ETFs That VIG Should Be Paired With

Based on what we've discussed, we know there are a few things we should look for when searching for a fund to pair with VIG - different factor profiles, different targeting strategies, low portfolio overlap. All U.S. dividend ETFs are going to be highly correlated no matter what simply because they're all playing in the same sandbox, but searching out these differences can help maximize diversification benefits and help manage overall risk exposures.

Here are four ETFs that could fit that bill:

  • Schwab U.S. Dividend Equity ETF (SCHD) - This is perhaps one of the best dividend ETFs out there and not just for its performance record. Its robust targeting strategy looks for components of dividend growth, dividend quality and high yield all in one place, making it ideal as a core or satellite holding. SCHD has greater factor exposures to yield and quality, two areas where VIG lacks, and it has just a 12% overlap.

  • iShares Select Dividend ETF (DVY) - DVY's strategy is fairly similar to SCHD in that it employs a multi-factor strategy, but it really differentiates itself in terms of composition. DVY has just 26% of its assets in large-cap stocks compared to 84% for VIG. It scores higher in yield and lower in quality, which add a little more risk to a portfolio, but its 8% overlap (mostly through a reduction in tech and an overweight in utilities) makes it a great pairing.

  • SPDR Portfolio S&P 500 High Dividend ETF (SPYD) - This is perhaps the most pure high yield play you can find, which usually makes for a great pairing to a pure dividend growth strategy. Targeting stocks based on yield alone makes me nervous because it opens up the possibility of including some bad apples, but the 3% overlap proves, based on both composition and targeting, that it's about as strong of a diversifier as you'll find.

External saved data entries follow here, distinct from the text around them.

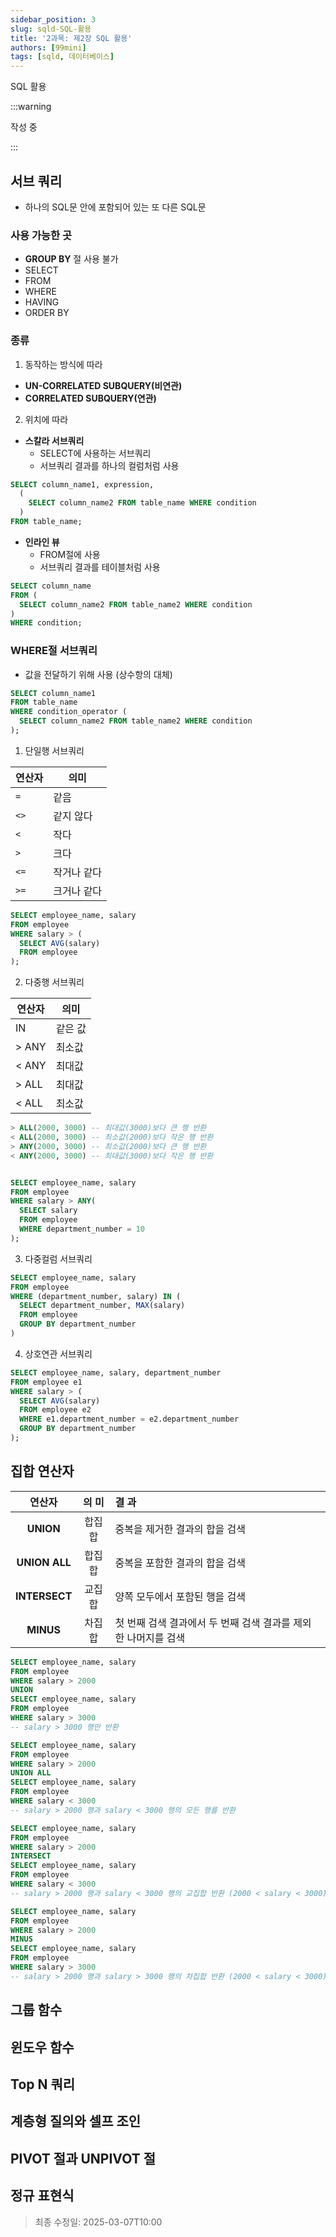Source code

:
 ```yaml
---
sidebar_position: 3
slug: sqld-SQL-활용
title: '2과목: 제2장 SQL 활용'
authors: [99mini]
tags: [sqld, 데이터베이스]
---
```


SQL 활용

:::warning

작성 중

:::

<!-- truncate -->

## 서브 쿼리

- 하나의 SQL문 안에 포함되어 있는 또 다른 SQL문

### 사용 가능한 곳

- **GROUP BY** 절 사용 불가
- SELECT
- FROM
- WHERE
- HAVING
- ORDER BY

### 종류

1. 동작하는 방식에 따라

- **UN-CORRELATED SUBQUERY(비연관)**
- **CORRELATED SUBQUERY(연관)**

2. 위치에 따라

- **스칼라 서브쿼리**
  - SELECT에 사용하는 서브쿼리
  - 서브쿼리 결과를 하나의 컬럼처럼 사용

```sql title="스칼라 서브쿼리"
SELECT column_name1, expression,
  (
    SELECT column_name2 FROM table_name WHERE condition
  )
FROM table_name;
```

- **인라인 뷰**
  - FROM절에 사용
  - 서브쿼리 결과를 테이블처럼 사용

```sql title="인라인 뷰"
SELECT column_name
FROM (
  SELECT column_name2 FROM table_name2 WHERE condition
)
WHERE condition;
```

### WHERE절 서브쿼리

- 값을 전달하기 위해 사용 (상수항의 대체)

```sql title="WHERE절 서브쿼리"
SELECT column_name1
FROM table_name
WHERE condition_operator (
  SELECT column_name2 FROM table_name2 WHERE condition
);
```

1. 단일행 서브쿼리

| 연산자 | 의미        |
| ------ | ----------- |
| `=`    | 같음        |
| `<>`   | 같지 않다   |
| `<`    | 작다        |
| `>`    | 크다        |
| `<=`   | 작거나 같다 |
| `>=`   | 크거나 같다 |

```sql title="단일행 서브쿼리"
SELECT employee_name, salary
FROM employee
WHERE salary > (
  SELECT AVG(salary)
  FROM employee
);
```

2. 다중행 서브쿼리

| 연산자 | 의미    |
| ------ | ------- |
| IN     | 같은 값 |
| > ANY  | 최소값  |
| < ANY  | 최대값  |
| > ALL  | 최대값  |
| < ALL  | 최소값  |

```sql title="다중행 서브쿼리"
> ALL(2000, 3000) -- 최대값(3000)보다 큰 행 반환
< ALL(2000, 3000) -- 최소값(2000)보다 작은 행 반환
> ANY(2000, 3000) -- 최소값(2000)보다 큰 행 반환
< ANY(2000, 3000) -- 최대값(3000)보다 작은 행 반환
```

```sql title="다중행 서브쿼리 예시"

SELECT employee_name, salary
FROM employee
WHERE salary > ANY(
  SELECT salary
  FROM employee
  WHERE department_number = 10
);
```

3. 다중컬럼 서브쿼리

```sql title="다중컬럼 서브쿼리"
SELECT employee_name, salary
FROM employee
WHERE (department_number, salary) IN (
  SELECT department_number, MAX(salary)
  FROM employee
  GROUP BY department_number
)
```

4. 상호연관 서브쿼리

```sql title="상호연관 서브쿼리"
SELECT employee_name, salary, department_number
FROM employee e1
WHERE salary > (
  SELECT AVG(salary)
  FROM employee e2
  WHERE e1.department_number = e2.department_number
  GROUP BY department_number
);
```

## 집합 연산자

|    연산자     | 의 미  | 결 과                                                          |
| :-----------: | :----: | :------------------------------------------------------------- |
|   **UNION**   | 합집합 | 중복을 제거한 결과의 합을 검색                                 |
| **UNION ALL** | 합집합 | 중복을 포함한 결과의 합을 검색                                 |
| **INTERSECT** | 교집합 | 양쪽 모두에서 포함된 행을 검색                                 |
|   **MINUS**   | 차집합 | 첫 번째 검색 결과에서 두 번째 검색 결과를 제외한 나머지를 검색 |

```sql title="UNION 예시"
SELECT employee_name, salary
FROM employee
WHERE salary > 2000
UNION
SELECT employee_name, salary
FROM employee
WHERE salary > 3000
-- salary > 3000 행만 반환
```

```sql title="UNION ALL 예시"
SELECT employee_name, salary
FROM employee
WHERE salary > 2000
UNION ALL
SELECT employee_name, salary
FROM employee
WHERE salary < 3000
-- salary > 2000 행과 salary < 3000 행의 모든 행를 반환
```

```sql title="INTERSECT 예시"
SELECT employee_name, salary
FROM employee
WHERE salary > 2000
INTERSECT
SELECT employee_name, salary
FROM employee
WHERE salary < 3000
-- salary > 2000 행과 salary < 3000 행의 교집합 반환 (2000 < salary < 3000)
```

```sql title="MINUS 예시"
SELECT employee_name, salary
FROM employee
WHERE salary > 2000
MINUS
SELECT employee_name, salary
FROM employee
WHERE salary > 3000
-- salary > 2000 행과 salary > 3000 행의 차집합 반환 (2000 < salary < 3000)
```

## 그룹 함수

## 윈도우 함수

## Top N 쿼리

## 계층형 질의와 셀프 조인

## PIVOT 절과 UNPIVOT 절

## 정규 표현식

> 최종 수정일: 2025-03-07T10:00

  • Invesco S&P 500 High Dividend Low Volatility ETF (SPHD) - This targets high yields like SPYD does, but I've always liked how pairing it with a low volatility component looks. Historically, this fund has delivered feast or famine returns, so there is some risk to holding it alone. The conservative investment factor is where this fund really pairs nicely with VIG and, of course, it has just a single digit overlap.

Final Thoughts

This is a good exercise in why it's important not to select investments for your portfolio based on returns alone. Especially in the ETF world, if you only choose the highest returners, you're probably just buying a lot of funds that look just like each other. That's the opposite of what you want to do in the portfolio construction process.

Each of the dividend ETFs I suggested above targets either a different dividend strategy or a multi-factor strategy that emphasizes diversification and differentiation. Pairing any one of those with VIG should manage overall risk and give your portfolio a smoother ride in different economic environments.